- Artist: Francis Bacon
- Year: 1976
- Medium: Oil on canvas
- Dimensions: 34 cm × 29 cm (13 in × 11 in)
- Location: Musée National d'Art Moderne; Paris;

= Portrait of Michel Leiris (1976) =

1976 painting by Francis Bacon

Portrait of Michel Leiris (sometimes Study for Portrait of Michel Leiris) is a 1976 oil-on-canvas-panel painting by the Irish-born British artist Francis Bacon.
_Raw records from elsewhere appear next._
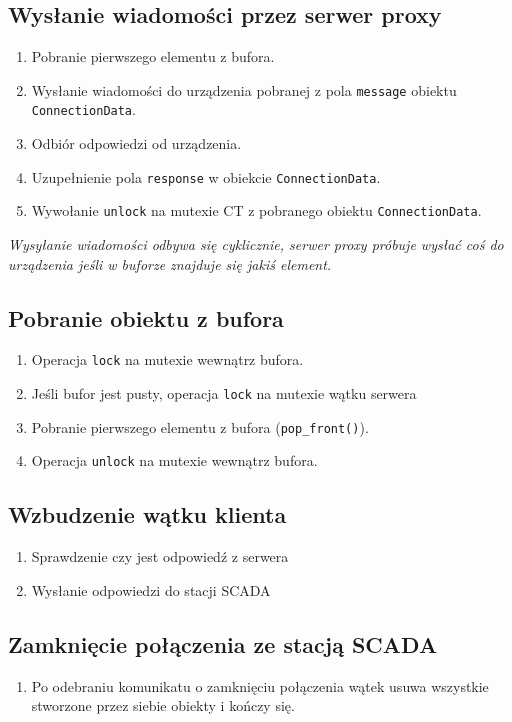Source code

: \documentclass[a4paper]{article}
\begin{document}
\subsection{Wysłanie wiadomości przez serwer proxy}
\begin{enumerate}
\item Pobranie pierwszego elementu z bufora.
\item Wysłanie wiadomości do urządzenia pobranej z pola \texttt{message} obiektu \texttt{ConnectionData}.
\item Odbiór odpowiedzi od urządzenia.
\item Uzupełnienie pola \texttt{response} w obiekcie \texttt{ConnectionData}.
\item Wywołanie \texttt{unlock} na mutexie CT z pobranego obiektu \texttt{ConnectionData}.
\end{enumerate}

\textit{Wysyłanie wiadomości odbywa się cyklicznie, serwer proxy próbuje wysłać coś do urządzenia jeśli w buforze znajduje się jakiś element.}

\subsection{Pobranie obiektu z bufora}
\begin{enumerate}
\item Operacja \texttt{lock} na mutexie wewnątrz bufora.
\item Jeśli bufor jest pusty, operacja \texttt{lock} na mutexie wątku serwera
\item Pobranie pierwszego elementu z bufora (\texttt{pop\_front()}).
\item Operacja \texttt{unlock} na mutexie wewnątrz bufora.
\end{enumerate}

\subsection{Wzbudzenie wątku klienta}
\begin{enumerate}
\item Sprawdzenie czy jest odpowiedź z serwera
\item Wysłanie odpowiedzi do stacji SCADA
\end{enumerate}

\subsection{Zamknięcie połączenia ze stacją SCADA}
\begin{enumerate}
\item Po odebraniu komunikatu o zamknięciu połączenia wątek usuwa wszystkie stworzone przez siebie obiekty i kończy się.
\end{enumerate}
\end{document}
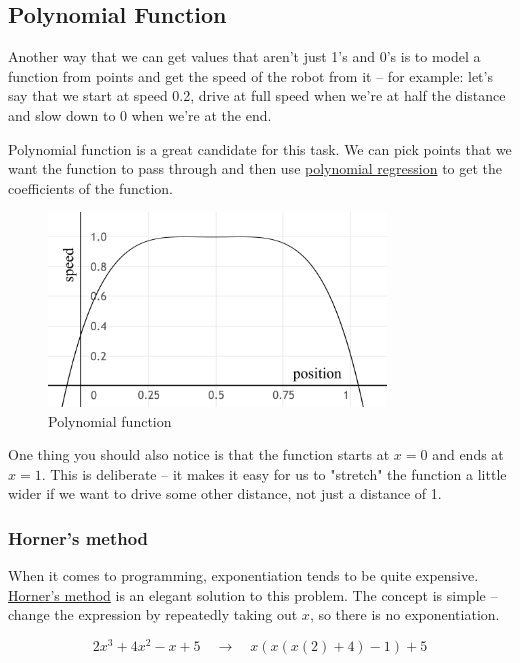 \documentclass[12pt,twoside]{article}
\begin{document}
\subsection{Polynomial Function}
Another way that we can get values that aren't just 1's and 0's is to model a function from points and get the speed of the robot from it -- for example: let's say that we start at speed 0.2, drive at full speed when we're at half the distance and slow down to 0 when we're at the end.

Polynomial function is a great candidate for this task. We can pick points that we want the function to pass through and then use \href{https://en.wikipedia.org/wiki/Polynomial_regression}{polynomial regression} to get the coefficients of the function.

\begin{figure}[H]
\centering
\includegraphics[width=0.8\textwidth]{../assets/images/motor-controllers/polynomial-function.png}
\caption{Polynomial function}
\end{figure}

One thing you should also notice is that the function starts at $x = 0$ and ends at $x = 1$. This is deliberate -- it makes it easy for us to "stretch" the function a little wider if we want to drive some other distance, not just a distance of 1.


\subsubsection{Horner's method}
When it comes to programming, exponentiation tends to be quite expensive. \href{https://en.wikipedia.org/wiki/Horner\%27s_method}{Horner's method} is an elegant solution to this problem. The concept is simple -- change the expression by repeatedly taking out $x$, so there is no exponentiation.

\vspace{-\parskip}\[2x^3 + 4x^2 -x + 5 \quad \rightarrow \quad x(x(x(2) + 4) - 1) + 5\]
\end{document}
It is the first of two portraits Bacon made of his close friend, the French surrealist writer and anthropologist Michel Leiris; the second followed in 1978.

The painting has been in the collection of the Musée National d'Art Moderne, Paris, since it was gifted by Michel and Louise Leiris in 1984. It was described by art critic and curator David Sylvester as "easily Bacon's finest portrait in close-up".

==Description==
Leiris is depicted against a flat black background, his face rendered in a radial swirl of luminous colours, his features distorted in a style typical of Bacon's portraits of the 1960s and 1970s. Only his left eye remains intact from these distortions, and is over-sized compared to the rest of his face; the theme of the painting seems to center on the sense of vision. He sees to be, according to the critic Ernst van Alphen "under the influence of something he sees. He is in a kind of hypnotic trance".

The painting places an emphasis on Leiri's skull, and has been compared x-ray photographs used as source for his 1933 Crucifixion. For the same reason, and because of its reconstruction of the human head, it has also been compared to African tribal masks, which Bacon was keenly interested in.